Fluency versus accuracy is, doubtless, the one issue that affects each and every English as a Second Language teacher. Indeed, more than any other, it is this question that, regardless of their level, location, or leanings, English teachers return to over and over again. After all, this issue gets to the heart of how to teach English because it questions the way they measure success as educators. Is mastery, as fluency advocates believe, demonstrated by the “communicative ability” to clear (but inexactly) express ideas or, as accuracy advocates content, by a formal knowledge of grammatical rules?
While the former is ideal for students who are able – and wish to demonstrate their ability – to perform functional tasks in English, the latter more closely corresponds to the traditional ideal of language fluency. As you can imagine, this issue can affect almost every aspect of a teacher’s instructional style in the classroom, meaning that in order to compare English teaching styles you must come to terms with this question.

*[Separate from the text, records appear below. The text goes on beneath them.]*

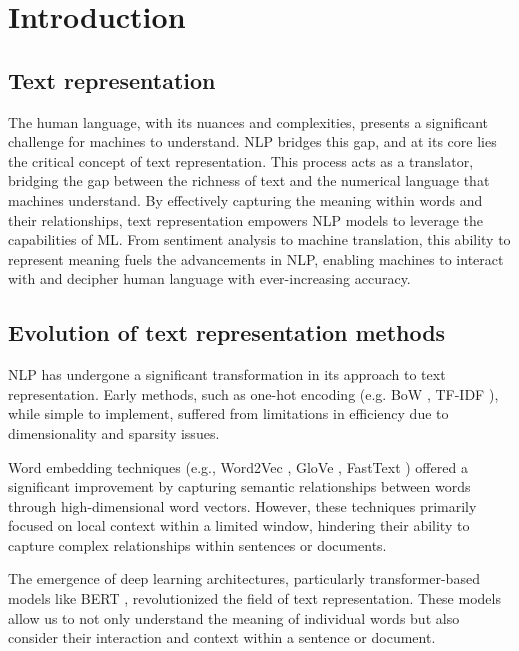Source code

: 
\chapter{Introduction\label{chap:introduction}}

\section{Text representation}
The human language, with its nuances and complexities, presents a significant challenge for machines to understand.
\ac{NLP} bridges this gap, and at its core lies the critical concept of text representation.
This process acts as a translator, bridging the gap between the richness of text and the numerical language that machines understand.
By effectively capturing the meaning within words and their relationships, text representation empowers \ac{NLP} models to leverage the capabilities of \ac{ML}.
From sentiment analysis to machine translation, this ability to represent meaning fuels the advancements in \ac{NLP}, enabling machines to interact with and decipher human language with ever-increasing accuracy.

\section{Evolution of text representation methods}

\ac{NLP} has undergone a significant transformation in its approach to text representation.
Early methods, such as one-hot encoding (e.g. \ac{BoW} \cite{wiki_BoW}, \ac{TF-IDF} \cite{wiki_tf_idf}), while simple to implement, suffered from limitations in efficiency due to dimensionality and sparsity issues.

Word embedding techniques (e.g., Word2Vec \cite{mikolov2013efficient}, \ac{GloVe} \cite{pennington2014glove}, FastText \cite{bojanowski2017enriching}) offered a significant improvement by capturing semantic relationships between words through high-dimensional word vectors.
However, these techniques primarily focused on local context within a limited window, hindering their ability to capture complex relationships within sentences or documents.

The emergence of deep learning architectures, particularly transformer-based models like \ac{BERT} \cite{vaswani2023attention}, revolutionized the field of text representation.
These models allow us to not only understand the meaning of individual words but also consider their interaction and context within a sentence or document.

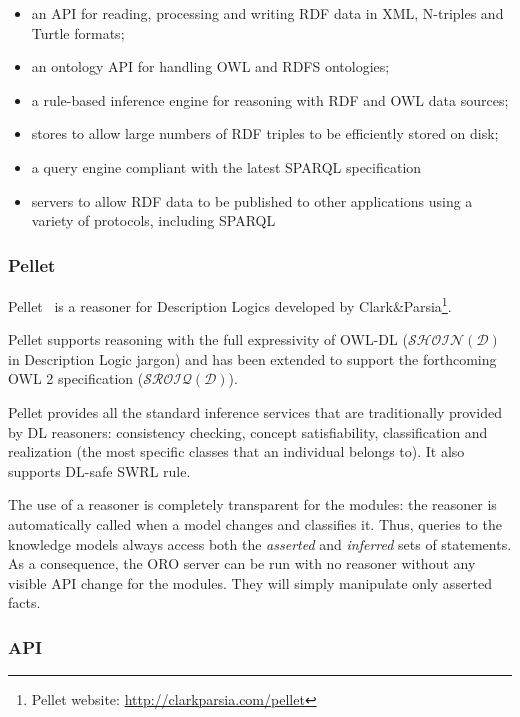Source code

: \begin{itemize}
    \item an API for reading, processing and writing RDF data in XML, N-triples
    and Turtle formats;
    \item an ontology API for handling OWL and RDFS ontologies;
    \item a rule-based inference engine for reasoning with RDF and OWL data
    sources;
    \item stores to allow large numbers of RDF triples to be efficiently stored
    on disk;
    \item a query engine compliant with the latest SPARQL specification
    \item servers to allow RDF data to be published to other applications using
    a variety of protocols, including SPARQL
\end{itemize}

\subsubsection{Pellet}
\label{sect|pellet}

{\sc Pellet}~\cite{Sirin2007} is a reasoner for Description Logics developed by
Clark\&Parsia\footnote{{\sc Pellet} website:
\url{http://clarkparsia.com/pellet}}.

Pellet supports reasoning with the full expressivity of OWL-DL
($\mathcal{SHOIN(D)}$ in Description Logic jargon) and has been extended to
support the forthcoming OWL 2 specification ($\mathcal{SROIQ(D)}$).

Pellet provides all the standard inference services that are traditionally
provided by DL reasoners: consistency checking, concept satisfiability,
classification and realization (the most specific classes that an individual
belongs to). It also supports DL-safe SWRL rule.


The use of a reasoner is completely transparent for the modules: the reasoner
is automatically called when a model changes and classifies it. Thus, queries
to the knowledge models always access both the \emph{asserted} and
\emph{inferred} sets of statements. As a consequence, the ORO server can be run
with no reasoner without any visible API change for the modules. They will
simply manipulate only asserted facts.

\subsubsection{API}

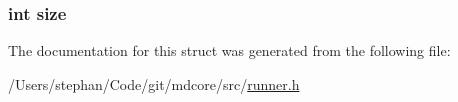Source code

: \hypertarget{structrunner__fifo_a439227feff9d7f55384e8780cfc2eb82}{
\subsubsection[{size}]{\setlength{\rightskip}{0pt plus 5cm}int size}}\label{structrunner__fifo_a439227feff9d7f55384e8780cfc2eb82}


The documentation for this struct was generated from the following file\-:\begin{DoxyCompactItemize}
\item 
/\-Users/stephan/\-Code/git/mdcore/src/\hyperlink{runner_8h}{runner.\-h}\end{DoxyCompactItemize}
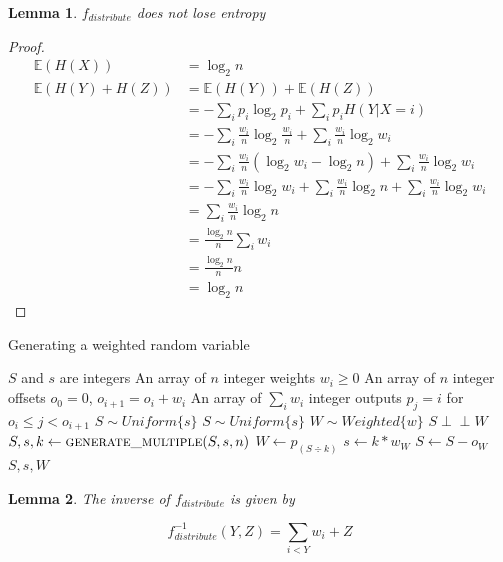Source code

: \documentclass[12pt]{article}
\newtheorem{lemma}{Lemma}
\newcommand{\indep}{\perp\!\!\!\perp}
\begin{document}
\begin{lemma}
    \label{lem:distribution-conservation}
    $f_{distribute}$ does not lose entropy
\end{lemma}

\begin{proof}
    \begin{align}
    \mathbb{E}(H(X)) & = \log_2 n \\
    \mathbb{E}(H(Y) + H(Z)) &=  \mathbb{E}(H(Y)) + \mathbb{E}(H(Z)) \\
               & = - \sum_i p_i \log_2p_i + \sum_i p_iH(Y|X=i) \\
               & = - \sum_i \frac{w_i}{n} \log_2 \frac{w_i}{n} + \sum_i \frac{w_i}{n}\log_2 w_i \\
               & = - \sum_i \frac{w_i}{n}(\log_2 w_i - \log_2 n) + \sum_i \frac{w_i}{n}\log_2 w_i \\
               & = - \sum_i \frac{w_i}{n}\log_2 w_i + \sum_i \frac{w_i}{n} \log_2 n + \sum_i \frac{w_i}{n}\log_2 w_i \\
               & = \sum_i \frac{w_i}{n} \log_2 n \\
               & = \frac{\log_2 n}{n} \sum_i w_i \\
               & = \frac{\log_2 n}{n} n \\
               & = \log_2 n
    \end{align}
\end{proof}

\begin{algorithm}
\caption{Generating a weighted random variable}
\label{alg:generate-weighted}
\begin{algorithmic}[1]
\Require $S$ and $s$ are integers
\Require An array of $n$ integer weights $w_i \ge 0$
\Require An array of $n$ integer offsets $o_0 = 0$, $o_{i+1} = o_i + w_i$
\Require An array of $\sum_i w_i$ integer outputs $p_j = i$ for $o_i \le j < o_{i+1}$
\Require $S \sim Uniform\{s\}$
\Ensure $S \sim Uniform\{s\}$
\Ensure $W \sim Weighted\{w\}$
\Ensure $S \indep W$
    \State $S, s, k \gets \textsc{generate\_multiple}(S, s, n)$
    \State $W \gets p_{(S \div k)}$
    \State $s \gets k * w_W$
    \State $S \gets S - o_W$ 
    \State \Return $S, s, W$
\EndProcedure
\end{algorithmic}
\end{algorithm}

\begin{lemma}
The inverse of $f_{distribute}$ is given by

    \begin{equation}
    f^{-1}_{distribute}(Y,Z) = \sum_{i<Y}w_i + Z
    \end{equation}
\end{lemma}
\end{document}
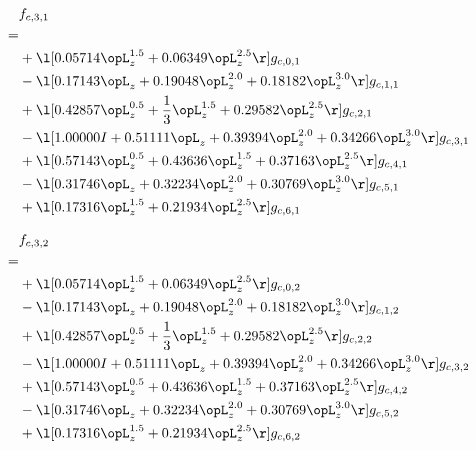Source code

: \begin{alignat}{2} 
\label{eq:f_31_0} 
& f_{c,3,1} \nonumber \\ 
 = \\ 
& + \l[  0.05714 \opL_z^{1.5} +  0.06349 \opL_z^{2.5}  \r] g_{c,0,1} \nonumber \\ 
& - \l[  0.17143 \opL_z +  0.19048 \opL_z^{2.0} +  0.18182 \opL_z^{3.0}  \r] g_{c,1,1} \nonumber \\ 
& + \l[  0.42857 \opL_z^{0.5} + \frac{1}{3} \opL_z^{1.5} +  0.29582 \opL_z^{2.5}  \r] g_{c,2,1} \nonumber \\ 
& - \l[  1.00000 I +  0.51111 \opL_z +  0.39394 \opL_z^{2.0} +  0.34266 \opL_z^{3.0}  \r] g_{c,3,1} \nonumber \\ 
& + \l[  0.57143 \opL_z^{0.5} +  0.43636 \opL_z^{1.5} +  0.37163 \opL_z^{2.5}  \r] g_{c,4,1} \nonumber \\ 
& - \l[  0.31746 \opL_z +  0.32234 \opL_z^{2.0} +  0.30769 \opL_z^{3.0}  \r] g_{c,5,1} \nonumber \\ 
& + \l[  0.17316 \opL_z^{1.5} +  0.21934 \opL_z^{2.5}  \r] g_{c,6,1} \nonumber \\ 
\end{alignat} 


\begin{alignat}{2} 
\label{eq:f_32_0} 
& f_{c,3,2} \nonumber \\ 
 = \\ 
& + \l[  0.05714 \opL_z^{1.5} +  0.06349 \opL_z^{2.5}  \r] g_{c,0,2} \nonumber \\ 
& - \l[  0.17143 \opL_z +  0.19048 \opL_z^{2.0} +  0.18182 \opL_z^{3.0}  \r] g_{c,1,2} \nonumber \\ 
& + \l[  0.42857 \opL_z^{0.5} + \frac{1}{3} \opL_z^{1.5} +  0.29582 \opL_z^{2.5}  \r] g_{c,2,2} \nonumber \\ 
& - \l[  1.00000 I +  0.51111 \opL_z +  0.39394 \opL_z^{2.0} +  0.34266 \opL_z^{3.0}  \r] g_{c,3,2} \nonumber \\ 
& + \l[  0.57143 \opL_z^{0.5} +  0.43636 \opL_z^{1.5} +  0.37163 \opL_z^{2.5}  \r] g_{c,4,2} \nonumber \\ 
& - \l[  0.31746 \opL_z +  0.32234 \opL_z^{2.0} +  0.30769 \opL_z^{3.0}  \r] g_{c,5,2} \nonumber \\ 
& + \l[  0.17316 \opL_z^{1.5} +  0.21934 \opL_z^{2.5}  \r] g_{c,6,2} \nonumber \\ 
\end{alignat} 


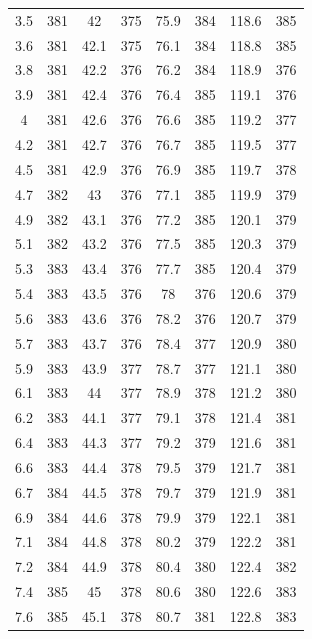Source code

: \documentclass[12pt]{ctexart}
\numberwithin{equation}{section}
\begin{document}
\begin{longtable}{cc|cc|cc|cc}
3.5  &  381  &  42  &  375  &  75.9  &  384  &  118.6  &  385  \\
3.6  &  381  &  42.1  &  375  &  76.1  &  384  &  118.8  &  385  \\
3.8  &  381  &  42.2  &  376  &  76.2  &  384  &  118.9  &  376  \\
3.9  &  381  &  42.4  &  376  &  76.4  &  385  &  119.1  &  376  \\
4  &  381  &  42.6  &  376  &  76.6  &  385  &  119.2  &  377  \\
4.2  &  381  &  42.7  &  376  &  76.7  &  385  &  119.5  &  377  \\
4.5  &  381  &  42.9  &  376  &  76.9  &  385  &  119.7  &  378  \\
4.7  &  382  &  43  &  376  &  77.1  &  385  &  119.9  &  379  \\
4.9  &  382  &  43.1  &  376  &  77.2  &  385  &  120.1  &  379  \\
5.1  &  382  &  43.2  &  376  &  77.5  &  385  &  120.3  &  379  \\
5.3  &  383  &  43.4  &  376  &  77.7  &  385  &  120.4  &  379  \\
5.4  &  383  &  43.5  &  376  &  78  &  376  &  120.6  &  379  \\
5.6  &  383  &  43.6  &  376  &  78.2  &  376  &  120.7  &  379  \\
5.7  &  383  &  43.7  &  376  &  78.4  &  377  &  120.9  &  380  \\
5.9  &  383  &  43.9  &  377  &  78.7  &  377  &  121.1  &  380  \\
6.1  &  383  &  44  &  377  &  78.9  &  378  &  121.2  &  380  \\
6.2  &  383  &  44.1  &  377  &  79.1  &  378  &  121.4  &  381  \\
6.4  &  383  &  44.3  &  377  &  79.2  &  379  &  121.6  &  381  \\
6.6  &  383  &  44.4  &  378  &  79.5  &  379  &  121.7  &  381  \\
6.7  &  384  &  44.5  &  378  &  79.7  &  379  &  121.9  &  381  \\
6.9  &  384  &  44.6  &  378  &  79.9  &  379  &  122.1  &  381  \\
7.1  &  384  &  44.8  &  378  &  80.2  &  379  &  122.2  &  381  \\
7.2  &  384  &  44.9  &  378  &  80.4  &  380  &  122.4  &  382  \\
7.4  &  385  &  45  &  378  &  80.6  &  380  &  122.6  &  383  \\
7.6  &  385  &  45.1  &  378  &  80.7  &  381  &  122.8  &  383  \\

\end{longtable}
\end{document}
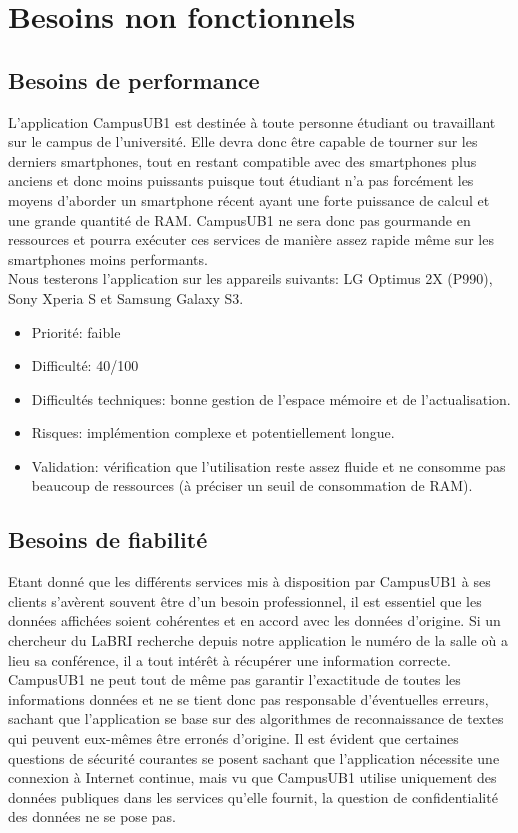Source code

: \section{Besoins non fonctionnels}
\subsection{Besoins de performance}
L'application CampusUB1 est destinée à toute personne étudiant ou travaillant sur le campus de l'université. Elle devra donc être capable de tourner sur les derniers smartphones, tout en restant compatible avec des smartphones plus anciens et donc moins puissants puisque tout étudiant n'a pas forcément les moyens d'aborder un smartphone récent ayant une forte puissance de calcul et une grande quantité de RAM. CampusUB1 ne sera donc pas gourmande en ressources et pourra exécuter ces services de manière assez rapide même sur les smartphones moins performants.\\
Nous testerons l'application sur les appareils suivants: LG Optimus 2X (P990), Sony Xperia S et Samsung Galaxy S3.\\

\begin{itemize}
\renewcommand{\labelitemi}{$\bullet$}
\item Priorité: faible
\item Difficulté: 40/100
\item Difficultés techniques: bonne gestion de l'espace mémoire et de l'actualisation.
\item Risques: implémention complexe et potentiellement longue.
\item Validation: vérification que l'utilisation reste assez fluide et ne consomme pas beaucoup de ressources (à préciser un seuil de consommation de RAM).
\end{itemize}  

\subsection{Besoins de fiabilité}
Etant donné que les différents services mis à disposition par CampusUB1 à ses clients s'avèrent souvent être d'un besoin professionnel, il est essentiel que les données affichées soient cohérentes et en accord avec les données d'origine. Si un chercheur du LaBRI recherche depuis notre application le numéro de la salle où a lieu sa conférence, il a tout intérêt à récupérer une information correcte. CampusUB1 ne peut tout de même pas garantir l'exactitude de toutes les informations données et ne se tient donc pas responsable d'éventuelles erreurs, sachant que l'application se base sur des algorithmes de reconnaissance de textes qui peuvent eux-mêmes être erronés d'origine. Il est évident que certaines questions de sécurité courantes se posent sachant que l'application nécessite une connexion à Internet continue, mais vu que CampusUB1 utilise uniquement des données publiques dans les services qu'elle fournit, la question de confidentialité des données ne se pose pas. \\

Such certainty may be elusive but it is important. After all, the differences between just two methods of English language teaching – Grammar Translation (which puts an emphasis on accuracy over fluency ) and Audiolingualism (which focuses on the opposite) – can dramatically affect how and when teachers make corrections.
If you are trying to encourage students to get a flowing rhythm to their speech it can be discouraging to them to be constantly correctly for accuracy. Similarly, many would contend that there are many grammatically correct sentences that, nevertheless, are senseless. For example, both “good” and “green” are adjectives but it would be illogical to say “Have a green day!” By contrast, few would argue that truly bad grammar stands as a significant impediment to free expression in any language and, thus, the debate continues. In the end, then, perhaps a solid resolution is less important than the simple fact of awareness: knowing the perils of extremism can help you compare English teaching styles and, ultimately, help your students.